At the February meeting in Coeur d’Alene Idaho, staff presented the Council with an update on generating resources built since the 2021 Power Plan (see presentation and video).

The 2021 Plan Resource Strategy called for the region to build at least 3,500 megawatts of renewable resources by 2027, though identified that jurisdictions pursuing ambitious decarbonization or electrification may need to build more. The region is already well on its way to achieving that goal, having built around 3,200 megawatts of new renewables since the plan.

The Council also tracks resources built in the broader West to provide insight on the plan's assumptions around west-wide build outs and how those inform market prices. WECC-wide, approximately 42,000 megawatts of new renewables have been built, which is notably less than the 115 Gigawatts the plan assumed would be built by 2024. This slower pace of renewable builds mitigates some of the region’s reserve risk created by low, volatile market prices.

Both the in-region and WECC-wide resource builds are being tracked as a part of the Council’s mid-term assessment of the power plan. For more about progress against the plan, and greater context for that progress, see the 2021 Northwest Power Plan Mid-Term Assessment.

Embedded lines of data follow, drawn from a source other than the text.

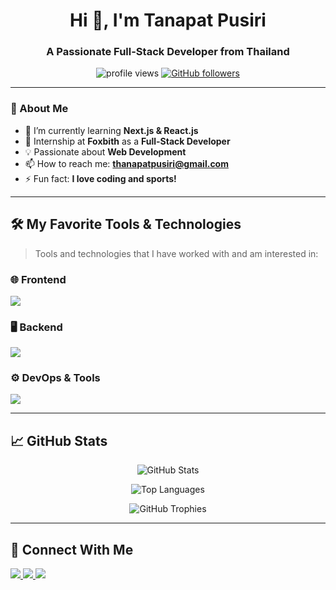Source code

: <h1 align="center">Hi 👋, I'm Tanapat Pusiri</h1>
<h3 align="center">A Passionate Full-Stack Developer from Thailand</h3>

<p align="center">
  <img src="https://komarev.com/ghpvc/?username=tanapatpusiri&label=Profile%20Views&color=0e75b6&style=flat" alt="profile views" />
  <a href="https://github.com/tanapatpusiri?tab=followers">
    <img src="https://img.shields.io/github/followers/tanapatpusiri?label=Followers&style=social" alt="GitHub followers" />
  </a>
</p>

---

### 🚀 About Me  
- 🌱 I’m currently learning **Next.js & React.js**  
- 💼 Internship at **Foxbith** as a **Full-Stack Developer**  
- 💡 Passionate about **Web Development**
- 📫 How to reach me: **thanapatpusiri@gmail.com**  
- ⚡ Fun fact: **I love coding and sports!**  

---

## 🛠 My Favorite Tools & Technologies  

> Tools and technologies that I have worked with and am interested in:

### 🌐 Frontend  
<p align="left">
  <img src="https://skillicons.dev/icons?i=html,css,js,ts,react,vue,next,tailwind,bootstrap,mui,figma" />
</p>

### 🖥 Backend  
<p align="left">
  <img src="https://skillicons.dev/icons?i=nodejs,express,mongodb,nginx,docker" />
</p>

### ⚙️ DevOps & Tools  
<p align="left">
  <img src="https://skillicons.dev/icons?i=git,github,postman,vscode" />
</p>

---

## 📈 GitHub Stats  

<p align="center">
  <img src="https://github-readme-stats.vercel.app/api?username=tanapatpusiri&show_icons=true&theme=tokyonight" alt="GitHub Stats" />
</p>

<p align="center">
  <img src="https://github-readme-stats.vercel.app/api/top-langs/?username=tanapatpusiri&layout=compact&theme=tokyonight" alt="Top Languages" />
</p>

<p align="center">
  <img src="https://github-profile-trophy.vercel.app/?username=tanapatpusiri&theme=tokyonight&no-bg=true&no-frame=true" alt="GitHub Trophies" />
</p>

---


###


## 🔗 Connect With Me  
<p align="left">
  <a href="https://www.linkedin.com/in/tanapat-pusiri-abbaa5290">
    <img src="https://img.shields.io/badge/LinkedIn-0077B5?style=for-the-badge&logo=linkedin&logoColor=white" />
  </a>
  <a href="mailto:thanapatpusiri@gmail.com">
    <img src="https://img.shields.io/badge/Email-D14836?style=for-the-badge&logo=gmail&logoColor=white" />
  </a>
  <a href="https://github.com/tanapatpusiri">
    <img src="https://img.shields.io/badge/GitHub-100000?style=for-the-badge&logo=github&logoColor=white" />
  </a>
</p>
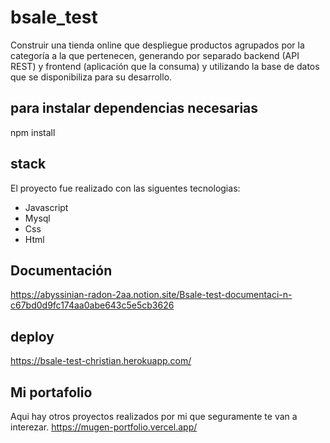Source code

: # bsale_test
Construir una tienda online que despliegue productos agrupados por la categoría a
la que pertenecen, generando por separado backend (API REST) y frontend
(aplicación que la consuma) y utilizando la base de datos que se disponibiliza para
su desarrollo.

## para instalar dependencias necesarias
npm install

## stack
El proyecto fue realizado con las siguentes tecnologias:
  <ul>
    <li>Javascript</li>
    <li>Mysql</li>
    <li>Css</li>
    <li>Html</li>
   </ul>
   
## Documentación
https://abyssinian-radon-2aa.notion.site/Bsale-test-documentaci-n-c67bd0d9fc174aa0abe643c5e5cb3626
## deploy
https://bsale-test-christian.herokuapp.com/

## Mi portafolio 
Aqui hay otros proyectos realizados por mi que seguramente te van a interezar.
https://mugen-portfolio.vercel.app/
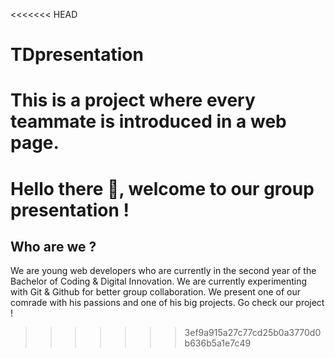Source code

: <<<<<<< HEAD
# TDpresentation
This is a project where every teammate is introduced in a web page.
=======
# Hello there 💫, welcome to our group presentation !

## Who are we ?

We are young web developers who are currently in the second year of the Bachelor of Coding & Digital Innovation. We are currently experimenting with Git & Github for better group collaboration. We present one of our comrade with his passions and one of his big projects. Go check our project ! 
>>>>>>> 3ef9a915a27c77cd25b0a3770d0b636b5a1e7c49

Beyond the build numbers and how they’re stacking up against the plan, staff also reported on resource trends, including:

  • Coal retirement in the region: The region’s coal plant retirement dates assumed in the plan have been delayed and for the most part plans have transitioned from full decommissioning to natural gas conversion, with six of the region’s remaining coal plants slated for conversion to natural gas by 2030. This eases some of the risk around maintaining adequacy as resources retire without replacement generation or if the region sees significant load growth from electrification.
  • National renewable generation: Nationally, 84 percent of new capacity added in 2023 was solar, wind, and battery storage. However, much of the actual generation was from natural gas as thermals are still being relied on more heavily to balance the influx of renewables coming on in support of the clean energy transition.
  • Future generation: New federal legislation on energy tax credits will be hugely impactful in shaping what resources get built in the future. The Inflation Reduction Act extended the existing investment and production tax credits and expanded them to be technology neutral starting in 2025, as well as gave some stability to the availability of the credits going forward, tying their phase out to a 25 percent greenhouse gas emission reduction starting in 2032. The policy also outlined a few bonuses that can be added on top of the base credit for facilities built near energy communities or using domestic materials.

Looking forward, continued accelerated renewable growth is expected, especially of solar and battery storage.